Went to get Silas' hair cut at my salon on Tuesday. It's my day off. So, Heather, my co-worker and mother to Silas' best buddy Marco, cut his hair.
Silas loves going to the salon. My co-workers are some of the best folks on this planet. I consider some of them family. Most salons can't profess to have that dynamic. Lots of drama in salons. As an actor, I use to find the drama in salons funny. Now, I find it absolutely ridiculous. We're not saving lives. We're not curing horrible diseases. We're doing your f-ing hair. However, we DO make people feel amazing. We DO let people vent AND get pretty. So, it's like going to the psychiatrist and going to the "beautician" for half the price. I've called it "Hairapy" for years ... then, that damned commercial came out ... the one for the grocery store product. I should have trademarked that.
In any case, we got Silas' hair cut. I've been the only person to cut it thus far. But, I just wanted a break and to sit and watch Heather work her magic. She did such a wonderful job. She treats Silas like he's her own son, so he just sat there sucking on a lollypop while she cut his hair. He listened to me when I told him to sit still or keep his head straight. He listened to Heather and me when we told him to sit still and look in the mirror. He waved at clients as they came in. He said "please" and "thank you" to everyone, when appropriate. He was such a good guy.
Today, my coworker Ann said, "Silas was so cute, getting his hair cut. You're an amazing Mama. You just go with the flow. You're so mellow and not thrown by anything." I've NEVER in my life gotten a better compliment. I've never been so happy and proud. I've been blessed with this boy. MY son tells me "Mama, I wanna go night, night." My son eats all of the best foods in the world: fruits, veggies, whole grains ... blah, blah, blah! He eats more than Kevin and I do. He's like a frickin' goat. And, he's still a tiny thing. I guess that's the reward when you've had a child that had colic for the first 3 months of his life. I'm not kidding. I could NOT leave my house for 3 months without preparing to explain why my child was screaming for NO reason.

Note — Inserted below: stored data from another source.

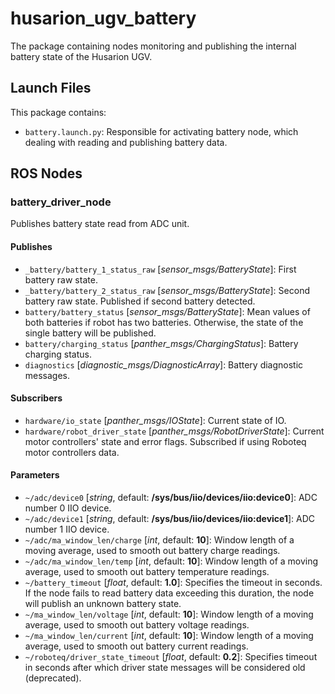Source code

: # husarion_ugv_battery

The package containing nodes monitoring and publishing the internal battery state of the Husarion UGV.

## Launch Files

This package contains:

- `battery.launch.py`: Responsible for activating battery node, which dealing with reading and publishing battery data.

## ROS Nodes

### battery_driver_node

Publishes battery state read from ADC unit.

#### Publishes

- `_battery/battery_1_status_raw` [*sensor_msgs/BatteryState*]: First battery raw state.
- `_battery/battery_2_status_raw` [*sensor_msgs/BatteryState*]: Second battery raw state. Published if second battery detected.
- `battery/battery_status` [*sensor_msgs/BatteryState*]: Mean values of both batteries if robot has two batteries. Otherwise, the state of the single battery will be published.
- `battery/charging_status` [*panther_msgs/ChargingStatus*]: Battery charging status.
- `diagnostics` [*diagnostic_msgs/DiagnosticArray*]: Battery diagnostic messages.

#### Subscribers

- `hardware/io_state` [*panther_msgs/IOState*]: Current state of IO.
- `hardware/robot_driver_state` [*panther_msgs/RobotDriverState*]: Current motor controllers' state and error flags. Subscribed if using Roboteq motor controllers data.

#### Parameters

- `~/adc/device0` [*string*, default: **/sys/bus/iio/devices/iio:device0**]: ADC number 0 IIO device.
- `~/adc/device1` [*string*, default: **/sys/bus/iio/devices/iio:device1**]: ADC number 1 IIO device.
- `~/adc/ma_window_len/charge` [*int*, default: **10**]: Window length of a moving average, used to smooth out battery charge readings.
- `~/adc/ma_window_len/temp` [*int*, default: **10**]: Window length of a moving average, used to smooth out battery temperature readings.
- `~/battery_timeout` [*float*, default: **1.0**]: Specifies the timeout in seconds. If the node fails to read battery data exceeding this duration, the node will publish an unknown battery state.
- `~/ma_window_len/voltage` [*int*, default: **10**]: Window length of a moving average, used to smooth out battery voltage readings.
- `~/ma_window_len/current` [*int*, default: **10**]: Window length of a moving average, used to smooth out battery current readings.
- `~/roboteq/driver_state_timeout` [*float*, default: **0.2**]: Specifies timeout in seconds after which driver state messages will be considered old (deprecated).
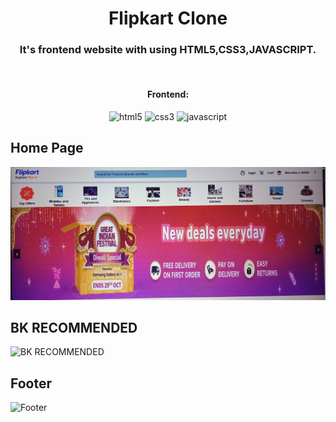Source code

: <h1 align="center">Flipkart Clone</h1>

<h3 align="center"> It's frontend website with using HTML5,CSS3,JAVASCRIPT.</h3>

<br />


<h4 align="center">Frontend:</h4>

<p align="center">
  <img src="https://img.shields.io/badge/HTML5-E34F26?style=for-the-badge&logo=html5&logoColor=white" alt="html5" />
  <img src="https://img.shields.io/badge/CSS3-1572B6?style=for-the-badge&logo=css3&logoColor=white" alt="css3" />
  <img src="https://img.shields.io/badge/JavaScript-323330?style=for-the-badge&logo=javascript&logoColor=F7DF1E" alt="javascript" />
</p>

## Home Page

 ![home page](https://github.com/meenukashyap/Flipkart-clone/blob/d09a94b2a556ce026fc65b6f005f5f137bd7e827/e384ed25-bfcc-4de4-80f9-041efbf28fa2.jpg)
 
 ## BK RECOMMENDED

 ![BK RECOMMENDED]()

 ## Footer

 ![Footer]()
 

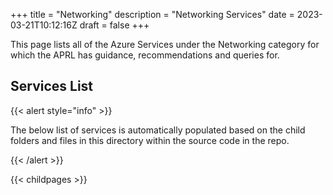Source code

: +++
title = "Networking"
description = "Networking Services"
date = 2023-03-21T10:12:16Z
draft = false
+++

This page lists all of the Azure Services under the Networking category for which the APRL has guidance, recommendations and queries for.

## Services List

{{< alert style="info" >}}

The below list of services is automatically populated based on the child folders and files in this directory within the source code in the repo.

{{< /alert >}}

{{< childpages >}}

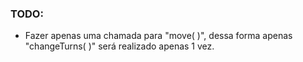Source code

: ### TODO:
* Fazer apenas uma chamada para "move( )", dessa forma apenas "changeTurns( )" será realizado apenas 1 vez.
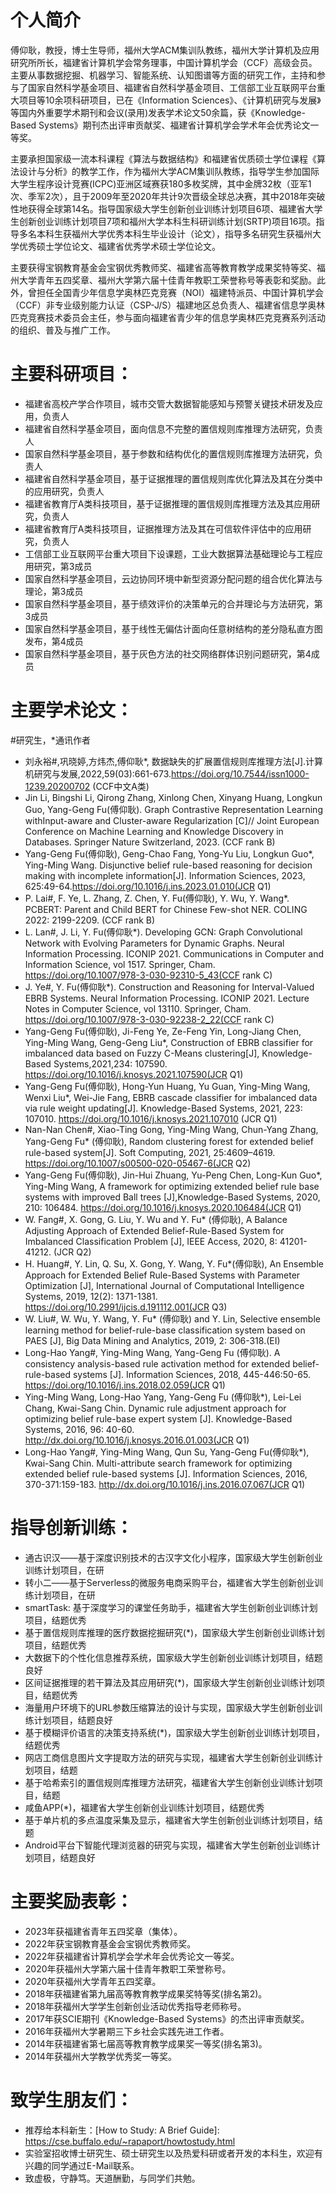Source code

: # 个人简介 

傅仰耿，教授，博士生导师，福州大学ACM集训队教练，福州大学计算机及应用研究所所长，福建省计算机学会常务理事，中国计算机学会（CCF）高级会员。主要从事数据挖掘、机器学习、智能系统、认知图谱等方面的研究工作，主持和参与了国家自然科学基金项目、福建省自然科学基金项目、工信部工业互联网平台重大项目等10余项科研项目，已在《Information Sciences》、《计算机研究与发展》等国内外重要学术期刊和会议(录用)发表学术论文50余篇，获《Knowledge-Based Systems》期刊杰出评审贡献奖、福建省计算机学会学术年会优秀论文一等奖。

主要承担国家级一流本科课程《算法与数据结构》和福建省优质硕士学位课程《算法设计与分析》的教学工作，作为福州大学ACM集训队教练，指导学生参加国际大学生程序设计竞赛(ICPC)亚洲区域赛获180多枚奖牌，其中金牌32枚（亚军1次、季军2次），且于2009年至2020年共计9次晋级全球总决赛，其中2018年突破性地获得全球第14名。指导国家级大学生创新创业训练计划项目6项、福建省大学生创新创业训练计划项目7项和福州大学本科生科研训练计划(SRTP)项目16项。指导多名本科生获福州大学优秀本科生毕业设计（论文），指导多名研究生获福州大学优秀硕士学位论文、福建省优秀学术硕士学位论文。

主要获得宝钢教育基金会宝钢优秀教师奖、福建省高等教育教学成果奖特等奖、福州大学青年五四奖章、福州大学第六届十佳青年教职工荣誉称号等表彰和奖励。此外，曾担任全国青少年信息学奥林匹克竞赛（NOI）福建特派员、中国计算机学会（CCF）非专业级别能力认证（CSP-J/S）福建地区总负责人、福建省信息学奥林匹克竞赛技术委员会主任，参与面向福建省青少年的信息学奥林匹克竞赛系列活动的组织、普及与推广工作。

# 主要科研项目：

- 福建省高校产学合作项目，城市交管大数据智能感知与预警关键技术研发及应用，负责人
- 福建省自然科学基金项目，面向信息不完整的置信规则库推理方法研究，负责人
- 国家自然科学基金项目，基于参数和结构优化的置信规则库推理方法研究，负责人
- 福建省自然科学基金项目，基于证据推理的置信规则库优化算法及其在分类中的应用研究，负责人
- 福建省教育厅A类科技项目，基于证据推理的置信规则库推理方法及其应用研究，负责人
- 福建省教育厅A类科技项目，证据推理方法及其在可信软件评估中的应用研究，负责人
- 工信部工业互联网平台重大项目下设课题，工业大数据算法基础理论与工程应用研究，第3成员
- 国家自然科学基金项目，云边协同环境中新型资源分配问题的组合优化算法与理论，第3成员
- 国家自然科学基金项目，基于绩效评价的决策单元的合并理论与方法研究，第3成员
- 国家自然科学基金项目，基于线性无偏估计面向任意树结构的差分隐私直方图发布，第4成员
- 国家自然科学基金项目，基于灰色方法的社交网络群体识别问题研究，第4成员

# 主要学术论文：

#研究生，*通讯作者

- 刘永裕#,巩晓婷,方炜杰,傅仰耿*, 数据缺失的扩展置信规则库推理方法[J].计算机研究与发展,2022,59(03):661-673.https://doi.org/10.7544/issn1000-1239.20200702 (CCF中文A类)
- Jin Li, Bingshi Li, Qirong Zhang, Xinlong Chen, Xinyang Huang, Longkun Guo, Yang-Geng Fu(傅仰耿). Graph Contrastive Representation Learning withInput-aware and Cluster-aware Regularization [C]// Joint European Conference on Machine Learning and Knowledge Discovery in Databases. Springer Nature Switzerland, 2023. (CCF rank B)
- Yang-Geng Fu(傅仰耿), Geng-Chao Fang, Yong-Yu Liu, Longkun Guo*, Ying-Ming Wang. Disjunctive belief rule-based reasoning for decision making with incomplete information[J]. Information Sciences, 2023, 625:49-64.https://doi.org/10.1016/j.ins.2023.01.010(JCR Q1) 
- P. Lai#, F. Ye, L. Zhang, Z. Chen, Y. Fu(傅仰耿), Y. Wu, Y. Wang*. PCBERT: Parent and Child BERT for Chinese Few-shot NER. COLING 2022: 2199-2209. (CCF rank B)
- L. Lan#, J. Li, Y. Fu(傅仰耿*). Developing GCN: Graph Convolutional Network with Evolving Parameters for Dynamic Graphs.  Neural Information Processing. ICONIP 2021. Communications in Computer and Information Science, vol 1517. Springer, Cham. https://doi.org/10.1007/978-3-030-92310-5_43(CCF rank C)
- J. Ye#, Y. Fu(傅仰耿*). Construction and Reasoning for Interval-Valued EBRB Systems. Neural Information Processing. ICONIP 2021. Lecture Notes in Computer Science, vol 13110. Springer, Cham. https://doi.org/10.1007/978-3-030-92238-2_22(CCF rank C)
- Yang-Geng Fu(傅仰耿), Ji-Feng Ye, Ze-Feng Yin, Long-Jiang Chen, Ying-Ming Wang, Geng-Geng Liu*, Construction of EBRB classifier for imbalanced data based on Fuzzy C-Means clustering[J], Knowledge-Based Systems,2021,234: 107590. https://doi.org/10.1016/j.knosys.2021.107590(JCR Q1)
- Yang-Geng Fu(傅仰耿), Hong-Yun Huang, Yu Guan, Ying-Ming Wang, Wenxi Liu*, Wei-Jie Fang, EBRB cascade classifier for imbalanced data via rule weight updating[J]. Knowledge-Based Systems, 2021, 223: 107010. https://doi.org/10.1016/j.knosys.2021.107010 (JCR Q1)
- Nan-Nan Chen#, Xiao-Ting Gong, Ying-Ming Wang, Chun-Yang Zhang, Yang-Geng Fu* (傅仰耿), Random clustering forest for extended belief rule-based system[J]. Soft Computing, 2021, 25:4609–4619. https://doi.org/10.1007/s00500-020-05467-6(JCR Q2)
- Yang-Geng Fu(傅仰耿), Jin-Hui Zhuang, Yu-Peng Chen, Long-Kun Guo*, Ying-Ming Wang, A framework for optimizing extended belief rule base systems with improved Ball trees [J],Knowledge-Based Systems, 2020, 210: 106484. https://doi.org/10.1016/j.knosys.2020.106484(JCR Q1)
- W. Fang#, X. Gong, G. Liu, Y. Wu and Y. Fu* (傅仰耿), A Balance Adjusting Approach of Extended Belief-Rule-Based System for Imbalanced Classification Problem [J], IEEE Access, 2020, 8: 41201-41212. (JCR Q2)
- H. Huang#, Y. Lin, Q. Su, X. Gong, Y. Wang, Y. Fu*(傅仰耿), An Ensemble Approach for Extended Belief Rule-Based Systems with Parameter Optimization [J], International Journal of Computational Intelligence Systems, 2019, 12(2): 1371-1381. https://doi.org/10.2991/ijcis.d.191112.001(JCR Q3)
- W. Liu#, W. Wu, Y. Wang, Y. Fu* (傅仰耿) and Y. Lin, Selective ensemble learning method for belief-rule-base classification system based on PAES [J], Big Data Mining and Analytics, 2019, 2: 306-318.(EI)
- Long-Hao Yang#, Ying-Ming Wang, Yang-Geng Fu (傅仰耿). A consistency analysis-based rule activation method for extended belief-rule-based systems [J]. Information Sciences, 2018, 445-446:50-65. https://doi.org/10.1016/j.ins.2018.02.059(JCR Q1)
- Ying-Ming Wang, Long-Hao Yang, Yang-Geng Fu (傅仰耿*), Lei-Lei Chang, Kwai-Sang Chin. Dynamic rule adjustment approach for optimizing belief rule-base expert system [J]. Knowledge-Based Systems, 2016, 96: 40-60. http://dx.doi.org/10.1016/j.knosys.2016.01.003(JCR Q1)
- Long-Hao Yang#, Ying-Ming Wang, Qun Su, Yang-Geng Fu(傅仰耿*), Kwai-Sang Chin. Multi-attribute search framework for optimizing extended belief rule-based systems [J]. Information Sciences, 2016, 370-371:159-183. http://dx.doi.org/10.1016/j.ins.2016.07.067(JCR Q1)


# 指导创新训练：

- 通古识汉——基于深度识别技术的古汉字文化小程序，国家级大学生创新创业训练计划项目，在研
- 转小二——基于Serverless的微服务电商采购平台，福建省大学生创新创业训练计划项目，在研
- smartTask: 基于深度学习的课堂任务助手，福建省大学生创新创业训练计划项目，结题优秀
- 基于置信规则库推理的医疗数据挖掘研究(*)，国家级大学生创新创业训练计划项目，结题优秀
- 大数据下的个性化信息推荐系统，国家级大学生创新创业训练计划项目，结题良好
- 区间证据推理的若干算法及其应用研究(*)，国家级大学生创新创业训练计划项目，结题优秀
- 海量用户环境下的URL参数压缩算法的设计与实现，国家级大学生创新创业训练计划项目，结题良好
- 基于模糊评价语言的决策支持系统(*)，国家级大学生创新创业训练计划项目，结题优秀
- 网店工商信息图片文字提取方法的研究与实现，福建省大学生创新创业训练计划项目，结题
- 基于哈希索引的置信规则库推理方法研究，福建省大学生创新创业训练计划项目，结题
- 咸鱼APP(*)，福建省大学生创新创业训练计划项目，结题优秀
- 基于单片机的多点温度采集及显示，福建省大学生创新创业训练计划项目，结题
- Android平台下智能代理浏览器的研究与实现，福建省大学生创新创业训练计划项目，结题良好

# 主要奖励表彰：

- 2023年获福建省青年五四奖章（集体）。
- 2022年获宝钢教育基金会宝钢优秀教师奖。
- 2022年获福建省计算机学会学术年会优秀论文一等奖。
- 2020年获福州大学第六届十佳青年教职工荣誉称号。
- 2020年获福州大学青年五四奖章。
- 2018年获福建省第九届高等教育教学成果奖特等奖(排名第2)。
- 2018年获福州大学学生创新创业活动优秀指导老师称号。
- 2017年获SCIE期刊《Knowledge-Based Systems》的杰出评审贡献奖。
- 2016年获福州大学暑期三下乡社会实践先进工作者。
- 2014年获福建省第七届高等教育教学成果奖一等奖(排名第3)。
- 2014年获福州大学教学优秀奖一等奖。

# 致学生朋友们：

- 推荐给本科新生：[How to Study: A Brief Guide]: <https://cse.buffalo.edu/~rapaport/howtostudy.html>
- 实验室招收博士研究生、硕士研究生以及热爱科研或者开发的本科生，欢迎有兴趣的同学通过E-Mail联系。
- 致虚极，守静笃。天道酬勤，与同学们共勉。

I've been through some silly stuff. I've faced some shitty circumstances. I'm proud that I've made it through all that stuff and laughed the whole time. I've been told how strong I am for having cancer and being so strong and keeping my sense of humor. Well, I figure, if you have a sense of humor, it's all about breeding and how you were raised. Don't compliment me. Compliment my family and friends that have helped make the person that I am today. But, the most wonderful compliment that I've EVER gotten is "you're an amazing Mama." I find it hard to imagine that I could EVER hear something more beautiful.
By the way, the first time my father, "Pappy", met Silas, he said "you're a wonderful Mama." I cried like a damned baby hearing that, as no one had ever told me that. I guess I had never felt so proud THAT day too.